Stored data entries

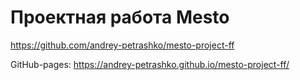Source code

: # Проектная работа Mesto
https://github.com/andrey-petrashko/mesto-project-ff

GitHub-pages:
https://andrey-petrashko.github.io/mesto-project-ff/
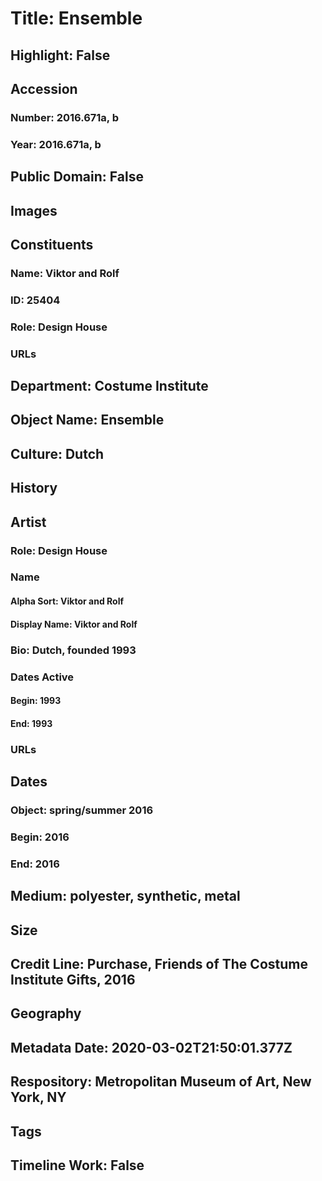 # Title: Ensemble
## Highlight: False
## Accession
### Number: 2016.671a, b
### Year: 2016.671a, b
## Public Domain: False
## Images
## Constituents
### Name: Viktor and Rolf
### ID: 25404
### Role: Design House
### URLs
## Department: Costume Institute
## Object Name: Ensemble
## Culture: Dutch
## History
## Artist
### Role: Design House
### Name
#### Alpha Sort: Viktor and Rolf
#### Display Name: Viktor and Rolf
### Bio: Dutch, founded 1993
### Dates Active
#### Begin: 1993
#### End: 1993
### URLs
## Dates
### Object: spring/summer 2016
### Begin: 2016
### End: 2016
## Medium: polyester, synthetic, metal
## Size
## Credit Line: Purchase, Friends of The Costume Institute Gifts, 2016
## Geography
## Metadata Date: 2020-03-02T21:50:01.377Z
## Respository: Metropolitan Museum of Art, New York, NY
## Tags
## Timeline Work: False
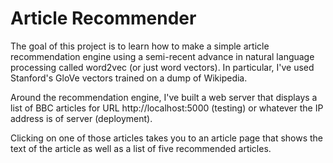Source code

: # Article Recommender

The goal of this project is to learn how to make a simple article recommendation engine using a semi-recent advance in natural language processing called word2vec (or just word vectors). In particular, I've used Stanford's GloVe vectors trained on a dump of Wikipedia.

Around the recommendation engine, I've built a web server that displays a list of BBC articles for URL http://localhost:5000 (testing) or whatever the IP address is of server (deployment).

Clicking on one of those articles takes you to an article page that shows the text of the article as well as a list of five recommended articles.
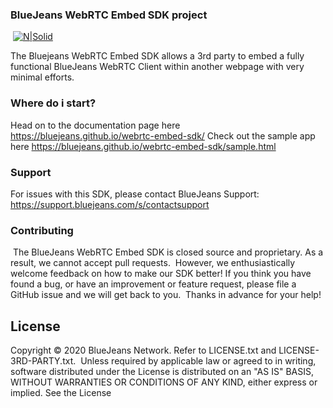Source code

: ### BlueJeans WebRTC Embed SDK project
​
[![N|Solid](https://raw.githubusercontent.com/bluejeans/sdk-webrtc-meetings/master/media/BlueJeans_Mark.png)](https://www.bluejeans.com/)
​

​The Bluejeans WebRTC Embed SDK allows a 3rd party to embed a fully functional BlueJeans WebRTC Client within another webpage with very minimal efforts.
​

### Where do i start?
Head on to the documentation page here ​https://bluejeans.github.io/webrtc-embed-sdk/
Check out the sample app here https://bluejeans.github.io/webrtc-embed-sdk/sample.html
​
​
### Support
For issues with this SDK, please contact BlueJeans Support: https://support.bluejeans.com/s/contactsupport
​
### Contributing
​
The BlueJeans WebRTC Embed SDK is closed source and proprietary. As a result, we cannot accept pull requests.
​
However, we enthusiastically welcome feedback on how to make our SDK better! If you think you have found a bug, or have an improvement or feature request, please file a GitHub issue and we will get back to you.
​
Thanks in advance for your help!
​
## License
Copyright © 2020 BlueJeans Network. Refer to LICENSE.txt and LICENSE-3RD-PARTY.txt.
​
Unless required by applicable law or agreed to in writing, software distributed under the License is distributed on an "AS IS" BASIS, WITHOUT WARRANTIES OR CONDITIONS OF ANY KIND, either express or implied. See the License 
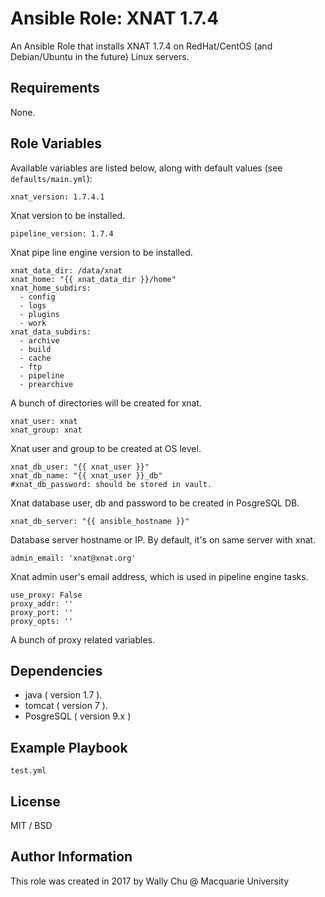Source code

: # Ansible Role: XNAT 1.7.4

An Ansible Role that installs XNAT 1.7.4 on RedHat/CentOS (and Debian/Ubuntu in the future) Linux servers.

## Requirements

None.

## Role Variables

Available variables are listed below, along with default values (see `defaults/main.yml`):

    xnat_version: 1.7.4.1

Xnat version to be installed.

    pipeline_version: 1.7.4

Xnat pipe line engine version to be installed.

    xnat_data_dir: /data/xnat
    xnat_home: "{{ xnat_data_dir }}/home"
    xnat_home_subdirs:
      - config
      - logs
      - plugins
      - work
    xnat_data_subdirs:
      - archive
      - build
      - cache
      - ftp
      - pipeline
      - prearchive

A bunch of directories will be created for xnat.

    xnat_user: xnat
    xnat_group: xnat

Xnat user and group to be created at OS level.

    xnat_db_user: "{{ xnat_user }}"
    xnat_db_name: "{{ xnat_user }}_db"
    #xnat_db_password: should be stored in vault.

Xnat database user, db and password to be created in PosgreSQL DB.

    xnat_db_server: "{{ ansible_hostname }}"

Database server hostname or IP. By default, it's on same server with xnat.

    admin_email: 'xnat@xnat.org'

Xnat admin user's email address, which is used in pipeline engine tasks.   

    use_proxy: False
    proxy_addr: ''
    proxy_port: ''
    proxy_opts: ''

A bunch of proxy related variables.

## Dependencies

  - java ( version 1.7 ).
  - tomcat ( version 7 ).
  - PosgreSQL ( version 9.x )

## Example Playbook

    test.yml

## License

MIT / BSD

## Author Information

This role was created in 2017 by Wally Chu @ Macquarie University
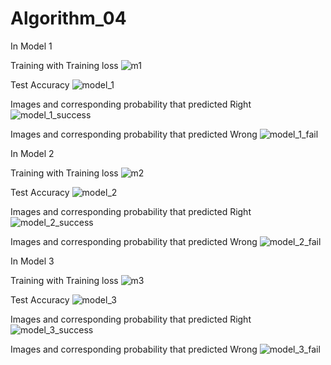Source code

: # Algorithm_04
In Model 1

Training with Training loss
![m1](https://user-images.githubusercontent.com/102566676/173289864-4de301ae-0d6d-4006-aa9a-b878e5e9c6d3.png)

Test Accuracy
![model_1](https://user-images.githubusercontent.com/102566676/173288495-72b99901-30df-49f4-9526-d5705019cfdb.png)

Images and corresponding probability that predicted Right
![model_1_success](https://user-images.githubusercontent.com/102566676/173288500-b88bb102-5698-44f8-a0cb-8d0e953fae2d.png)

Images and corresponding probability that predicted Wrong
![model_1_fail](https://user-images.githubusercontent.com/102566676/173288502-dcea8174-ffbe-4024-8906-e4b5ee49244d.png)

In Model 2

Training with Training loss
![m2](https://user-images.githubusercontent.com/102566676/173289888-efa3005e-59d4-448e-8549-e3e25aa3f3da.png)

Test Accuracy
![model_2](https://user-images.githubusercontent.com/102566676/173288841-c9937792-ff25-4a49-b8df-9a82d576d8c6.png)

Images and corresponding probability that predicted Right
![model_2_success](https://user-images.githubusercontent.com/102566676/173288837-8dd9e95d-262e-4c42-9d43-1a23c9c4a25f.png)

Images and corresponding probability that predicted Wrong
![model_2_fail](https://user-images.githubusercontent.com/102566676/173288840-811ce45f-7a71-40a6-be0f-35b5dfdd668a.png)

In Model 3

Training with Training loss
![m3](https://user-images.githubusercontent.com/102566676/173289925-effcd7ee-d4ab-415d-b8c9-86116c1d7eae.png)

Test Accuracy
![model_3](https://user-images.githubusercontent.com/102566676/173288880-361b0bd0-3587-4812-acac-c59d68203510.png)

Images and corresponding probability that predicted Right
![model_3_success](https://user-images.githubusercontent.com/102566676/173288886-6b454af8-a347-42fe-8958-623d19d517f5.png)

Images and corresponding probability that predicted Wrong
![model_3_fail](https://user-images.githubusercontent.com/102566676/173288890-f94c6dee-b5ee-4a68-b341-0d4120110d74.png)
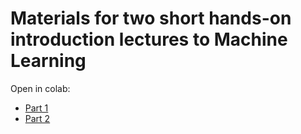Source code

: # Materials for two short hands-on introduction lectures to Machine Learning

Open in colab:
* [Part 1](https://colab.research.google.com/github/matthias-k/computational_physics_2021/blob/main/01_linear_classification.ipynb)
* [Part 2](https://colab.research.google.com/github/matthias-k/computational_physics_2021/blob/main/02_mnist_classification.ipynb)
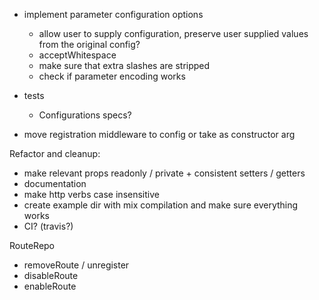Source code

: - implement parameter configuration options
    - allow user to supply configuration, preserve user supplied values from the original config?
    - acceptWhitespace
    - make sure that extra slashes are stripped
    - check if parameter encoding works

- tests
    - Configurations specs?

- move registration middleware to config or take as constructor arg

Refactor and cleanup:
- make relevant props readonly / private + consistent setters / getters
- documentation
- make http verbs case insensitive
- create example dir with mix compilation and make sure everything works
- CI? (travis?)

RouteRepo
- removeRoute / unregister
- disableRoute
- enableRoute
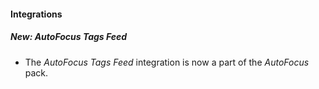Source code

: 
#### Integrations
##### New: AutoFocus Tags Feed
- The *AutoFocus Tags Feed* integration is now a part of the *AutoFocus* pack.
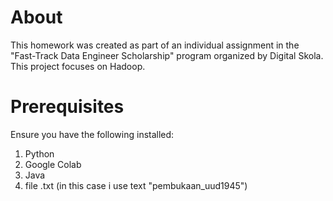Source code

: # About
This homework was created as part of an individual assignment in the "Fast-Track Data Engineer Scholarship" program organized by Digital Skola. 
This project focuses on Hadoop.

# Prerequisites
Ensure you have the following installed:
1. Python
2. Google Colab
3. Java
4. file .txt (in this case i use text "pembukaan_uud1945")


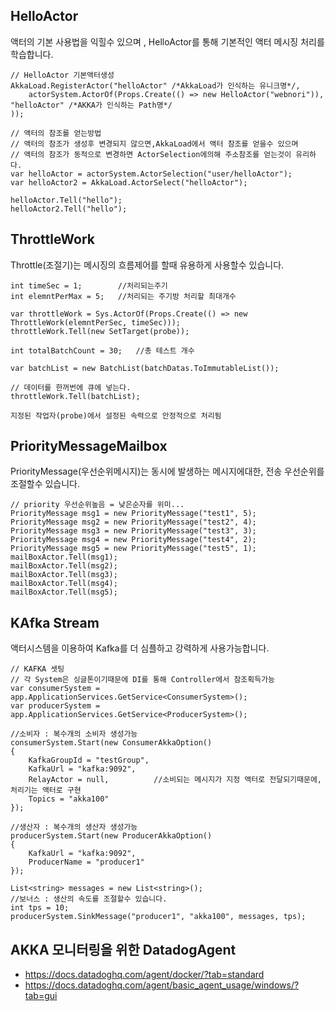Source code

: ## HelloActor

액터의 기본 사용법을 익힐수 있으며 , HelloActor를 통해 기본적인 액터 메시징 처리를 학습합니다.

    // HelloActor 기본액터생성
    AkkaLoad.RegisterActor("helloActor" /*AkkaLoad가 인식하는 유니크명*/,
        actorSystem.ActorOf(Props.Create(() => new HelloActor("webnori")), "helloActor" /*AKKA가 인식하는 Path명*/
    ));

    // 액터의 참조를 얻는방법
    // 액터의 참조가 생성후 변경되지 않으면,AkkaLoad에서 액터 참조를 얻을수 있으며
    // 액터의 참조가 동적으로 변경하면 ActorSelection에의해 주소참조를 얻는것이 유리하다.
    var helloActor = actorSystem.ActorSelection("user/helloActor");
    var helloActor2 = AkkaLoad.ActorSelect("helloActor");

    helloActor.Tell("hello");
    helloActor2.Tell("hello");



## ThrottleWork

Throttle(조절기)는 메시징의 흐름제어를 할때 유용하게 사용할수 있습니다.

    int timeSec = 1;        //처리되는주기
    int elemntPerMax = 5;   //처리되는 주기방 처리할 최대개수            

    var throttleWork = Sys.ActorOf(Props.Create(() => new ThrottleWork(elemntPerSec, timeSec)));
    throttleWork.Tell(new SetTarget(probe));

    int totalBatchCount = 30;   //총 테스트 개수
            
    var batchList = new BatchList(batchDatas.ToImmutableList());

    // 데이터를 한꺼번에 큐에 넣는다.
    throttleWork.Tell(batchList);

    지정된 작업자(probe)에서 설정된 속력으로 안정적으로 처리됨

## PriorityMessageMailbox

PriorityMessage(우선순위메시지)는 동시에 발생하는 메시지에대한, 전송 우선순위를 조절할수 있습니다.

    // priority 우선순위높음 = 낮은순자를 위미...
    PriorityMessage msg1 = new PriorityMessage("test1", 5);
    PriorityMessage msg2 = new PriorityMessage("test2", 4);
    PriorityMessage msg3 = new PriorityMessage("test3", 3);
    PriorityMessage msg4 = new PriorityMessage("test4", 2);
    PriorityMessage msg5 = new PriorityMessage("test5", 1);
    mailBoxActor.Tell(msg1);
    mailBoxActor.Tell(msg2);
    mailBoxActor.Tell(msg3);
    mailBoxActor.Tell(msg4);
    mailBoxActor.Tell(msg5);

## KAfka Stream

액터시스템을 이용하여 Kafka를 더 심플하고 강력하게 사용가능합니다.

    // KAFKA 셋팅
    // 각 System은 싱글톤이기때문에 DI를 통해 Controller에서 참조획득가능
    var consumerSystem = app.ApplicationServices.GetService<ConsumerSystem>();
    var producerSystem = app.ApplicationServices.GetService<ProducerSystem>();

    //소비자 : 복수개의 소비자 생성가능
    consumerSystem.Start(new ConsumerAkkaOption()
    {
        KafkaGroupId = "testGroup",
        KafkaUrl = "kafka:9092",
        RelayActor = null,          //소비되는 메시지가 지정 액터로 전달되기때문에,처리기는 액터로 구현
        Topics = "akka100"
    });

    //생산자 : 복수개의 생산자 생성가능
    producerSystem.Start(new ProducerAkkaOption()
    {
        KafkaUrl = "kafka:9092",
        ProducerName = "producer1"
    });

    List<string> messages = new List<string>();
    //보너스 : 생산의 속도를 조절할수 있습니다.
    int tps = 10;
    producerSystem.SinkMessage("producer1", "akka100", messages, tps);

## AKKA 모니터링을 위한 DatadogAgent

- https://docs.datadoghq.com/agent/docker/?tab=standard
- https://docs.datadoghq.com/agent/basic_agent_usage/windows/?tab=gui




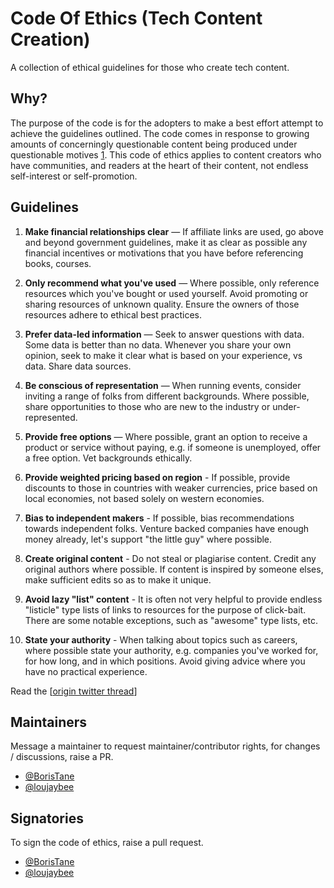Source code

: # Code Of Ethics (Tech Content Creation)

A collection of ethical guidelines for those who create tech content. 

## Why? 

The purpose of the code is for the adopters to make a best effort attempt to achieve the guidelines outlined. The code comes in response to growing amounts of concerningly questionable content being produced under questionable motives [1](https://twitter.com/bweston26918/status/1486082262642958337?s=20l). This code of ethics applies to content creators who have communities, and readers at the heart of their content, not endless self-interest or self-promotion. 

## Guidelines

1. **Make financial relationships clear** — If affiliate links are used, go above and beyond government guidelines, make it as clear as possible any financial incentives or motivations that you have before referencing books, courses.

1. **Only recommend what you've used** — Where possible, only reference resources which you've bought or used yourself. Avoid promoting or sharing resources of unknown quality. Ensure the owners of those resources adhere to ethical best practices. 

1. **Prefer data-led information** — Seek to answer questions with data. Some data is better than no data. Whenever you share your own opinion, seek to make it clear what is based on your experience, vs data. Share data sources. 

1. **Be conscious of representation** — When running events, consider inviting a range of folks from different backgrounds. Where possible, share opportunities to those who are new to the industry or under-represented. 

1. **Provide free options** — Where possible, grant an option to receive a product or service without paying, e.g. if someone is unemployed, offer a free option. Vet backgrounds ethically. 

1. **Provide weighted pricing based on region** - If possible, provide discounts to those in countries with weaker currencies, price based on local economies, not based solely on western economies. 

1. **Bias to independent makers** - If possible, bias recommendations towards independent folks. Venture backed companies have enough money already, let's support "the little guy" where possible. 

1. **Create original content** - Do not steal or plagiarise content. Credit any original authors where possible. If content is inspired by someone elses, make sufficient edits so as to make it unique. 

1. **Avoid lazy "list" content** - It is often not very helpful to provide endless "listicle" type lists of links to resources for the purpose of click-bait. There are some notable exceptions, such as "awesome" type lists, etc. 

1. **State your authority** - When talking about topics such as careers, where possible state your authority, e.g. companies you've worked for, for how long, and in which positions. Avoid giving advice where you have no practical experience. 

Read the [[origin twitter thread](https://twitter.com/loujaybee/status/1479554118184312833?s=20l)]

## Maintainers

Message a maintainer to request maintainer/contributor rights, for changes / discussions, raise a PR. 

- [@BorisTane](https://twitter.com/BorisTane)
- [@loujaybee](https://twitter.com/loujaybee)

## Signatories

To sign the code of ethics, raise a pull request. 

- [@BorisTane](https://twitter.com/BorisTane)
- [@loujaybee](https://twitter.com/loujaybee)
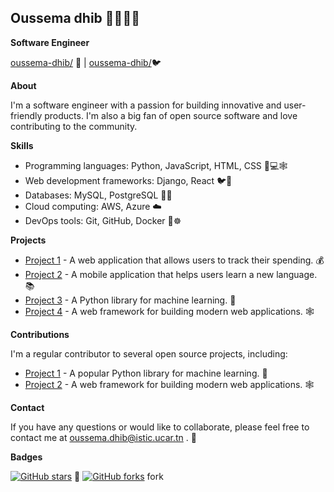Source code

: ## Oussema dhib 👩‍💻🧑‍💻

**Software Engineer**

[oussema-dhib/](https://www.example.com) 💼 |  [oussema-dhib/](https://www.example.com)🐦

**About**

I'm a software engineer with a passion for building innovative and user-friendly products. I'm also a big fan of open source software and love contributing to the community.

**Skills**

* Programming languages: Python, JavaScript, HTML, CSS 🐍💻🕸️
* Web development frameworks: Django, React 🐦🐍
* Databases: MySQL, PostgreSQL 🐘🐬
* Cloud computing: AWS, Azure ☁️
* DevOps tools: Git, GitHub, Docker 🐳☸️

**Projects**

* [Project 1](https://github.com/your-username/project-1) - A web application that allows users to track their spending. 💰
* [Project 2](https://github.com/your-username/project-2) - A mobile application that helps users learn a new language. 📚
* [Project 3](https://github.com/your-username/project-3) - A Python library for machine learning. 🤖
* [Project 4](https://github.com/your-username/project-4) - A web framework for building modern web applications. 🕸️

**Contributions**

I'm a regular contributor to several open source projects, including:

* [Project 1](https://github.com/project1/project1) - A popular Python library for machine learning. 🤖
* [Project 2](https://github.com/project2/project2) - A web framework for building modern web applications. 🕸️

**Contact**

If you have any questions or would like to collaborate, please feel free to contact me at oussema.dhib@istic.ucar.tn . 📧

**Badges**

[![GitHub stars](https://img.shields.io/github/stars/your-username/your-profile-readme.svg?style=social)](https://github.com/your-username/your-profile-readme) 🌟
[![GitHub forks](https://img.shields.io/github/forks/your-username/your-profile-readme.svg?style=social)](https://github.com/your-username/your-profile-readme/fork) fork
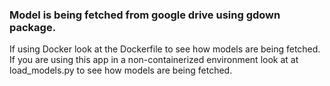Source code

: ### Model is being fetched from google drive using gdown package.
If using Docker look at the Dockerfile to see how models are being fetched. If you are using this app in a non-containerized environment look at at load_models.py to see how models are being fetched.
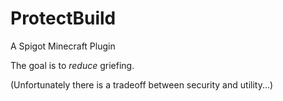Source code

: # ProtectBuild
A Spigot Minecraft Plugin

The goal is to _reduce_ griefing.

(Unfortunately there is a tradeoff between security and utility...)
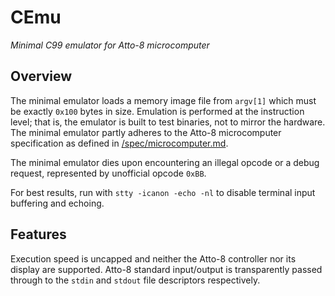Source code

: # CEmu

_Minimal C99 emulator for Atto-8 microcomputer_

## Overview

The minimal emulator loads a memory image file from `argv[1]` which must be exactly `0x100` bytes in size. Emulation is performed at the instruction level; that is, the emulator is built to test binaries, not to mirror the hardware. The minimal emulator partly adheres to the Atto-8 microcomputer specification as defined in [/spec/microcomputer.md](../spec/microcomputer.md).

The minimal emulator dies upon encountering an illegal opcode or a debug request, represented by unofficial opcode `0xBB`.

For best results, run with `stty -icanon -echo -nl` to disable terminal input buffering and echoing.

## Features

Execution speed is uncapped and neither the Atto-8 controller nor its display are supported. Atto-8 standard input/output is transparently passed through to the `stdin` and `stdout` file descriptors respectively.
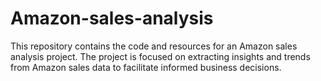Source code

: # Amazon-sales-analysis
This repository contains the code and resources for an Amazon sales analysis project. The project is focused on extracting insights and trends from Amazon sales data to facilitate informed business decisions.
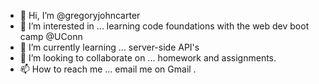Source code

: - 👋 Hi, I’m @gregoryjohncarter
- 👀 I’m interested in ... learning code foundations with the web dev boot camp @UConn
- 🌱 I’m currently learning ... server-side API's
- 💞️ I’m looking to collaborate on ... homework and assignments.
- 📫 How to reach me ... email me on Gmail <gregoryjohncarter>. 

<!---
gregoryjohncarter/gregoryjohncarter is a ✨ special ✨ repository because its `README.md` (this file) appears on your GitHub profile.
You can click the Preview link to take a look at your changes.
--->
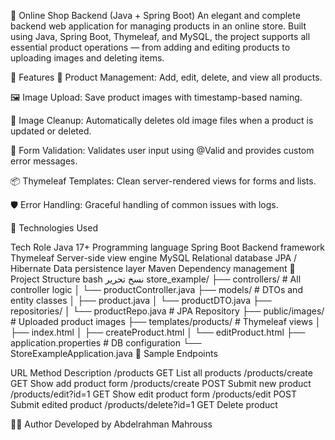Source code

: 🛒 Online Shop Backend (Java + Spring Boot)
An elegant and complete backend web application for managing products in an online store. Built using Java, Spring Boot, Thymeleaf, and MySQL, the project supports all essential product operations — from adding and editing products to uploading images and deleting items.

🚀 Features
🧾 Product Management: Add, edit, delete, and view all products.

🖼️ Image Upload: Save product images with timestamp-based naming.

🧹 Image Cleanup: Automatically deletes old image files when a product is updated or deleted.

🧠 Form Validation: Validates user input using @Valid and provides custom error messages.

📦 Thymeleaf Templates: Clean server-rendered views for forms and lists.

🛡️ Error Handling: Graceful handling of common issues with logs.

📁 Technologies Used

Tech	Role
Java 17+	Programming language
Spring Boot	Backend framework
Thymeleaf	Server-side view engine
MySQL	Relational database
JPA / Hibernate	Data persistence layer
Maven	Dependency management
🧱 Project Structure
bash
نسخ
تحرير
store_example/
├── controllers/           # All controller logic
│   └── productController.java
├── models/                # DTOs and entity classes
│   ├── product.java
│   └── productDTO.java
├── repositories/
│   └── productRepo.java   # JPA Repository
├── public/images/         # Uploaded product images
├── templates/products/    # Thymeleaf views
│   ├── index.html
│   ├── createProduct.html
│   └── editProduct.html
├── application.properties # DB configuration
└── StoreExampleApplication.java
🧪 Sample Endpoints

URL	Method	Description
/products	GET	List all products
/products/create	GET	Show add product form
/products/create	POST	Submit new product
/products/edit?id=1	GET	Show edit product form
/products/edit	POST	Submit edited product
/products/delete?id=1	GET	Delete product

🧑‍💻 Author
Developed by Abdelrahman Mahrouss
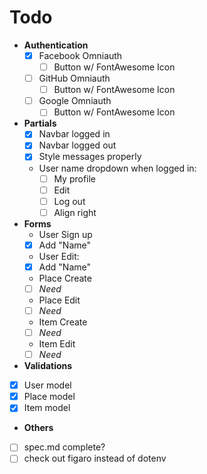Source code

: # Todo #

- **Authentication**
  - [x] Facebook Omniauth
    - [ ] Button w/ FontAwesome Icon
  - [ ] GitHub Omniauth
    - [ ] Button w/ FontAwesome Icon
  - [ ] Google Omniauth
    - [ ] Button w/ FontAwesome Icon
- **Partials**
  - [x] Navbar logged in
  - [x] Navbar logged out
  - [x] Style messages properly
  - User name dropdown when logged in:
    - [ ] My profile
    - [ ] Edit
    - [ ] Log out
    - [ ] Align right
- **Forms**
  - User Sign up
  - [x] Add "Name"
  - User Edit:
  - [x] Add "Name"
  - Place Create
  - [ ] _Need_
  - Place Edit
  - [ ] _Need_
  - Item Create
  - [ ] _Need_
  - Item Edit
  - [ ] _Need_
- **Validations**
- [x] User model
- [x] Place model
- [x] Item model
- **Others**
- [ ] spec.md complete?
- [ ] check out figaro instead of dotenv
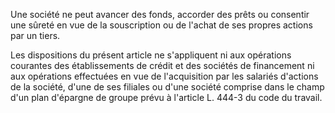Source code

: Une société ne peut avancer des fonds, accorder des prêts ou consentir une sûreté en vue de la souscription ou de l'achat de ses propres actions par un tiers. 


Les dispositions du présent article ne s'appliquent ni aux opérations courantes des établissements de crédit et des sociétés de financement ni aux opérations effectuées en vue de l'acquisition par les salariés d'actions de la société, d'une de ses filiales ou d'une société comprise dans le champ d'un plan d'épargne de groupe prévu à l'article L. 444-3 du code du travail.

» **Problem statement**
The response must repeat exactly the lines above from the one with "- 👀 I’m interested" through the one with "(Java + Spring Boot)", including both, and must contain no pictures and no other text.

» **Answer to this task**
- 👀 I’m interested in ... learning code foundations with the web dev boot camp @UConn
- 🌱 I’m currently learning ... server-side API's
- 💞️ I’m looking to collaborate on ... homework and assignments.
- 📫 How to reach me ... email me on Gmail <gregoryjohncarter>. 

<!---
gregoryjohncarter/gregoryjohncarter is a ✨ special ✨ repository because its `README.md` (this file) appears on your GitHub profile.
You can click the Preview link to take a look at your changes.
--->
Source code

: 🛒 Online Shop Backend (Java + Spring Boot)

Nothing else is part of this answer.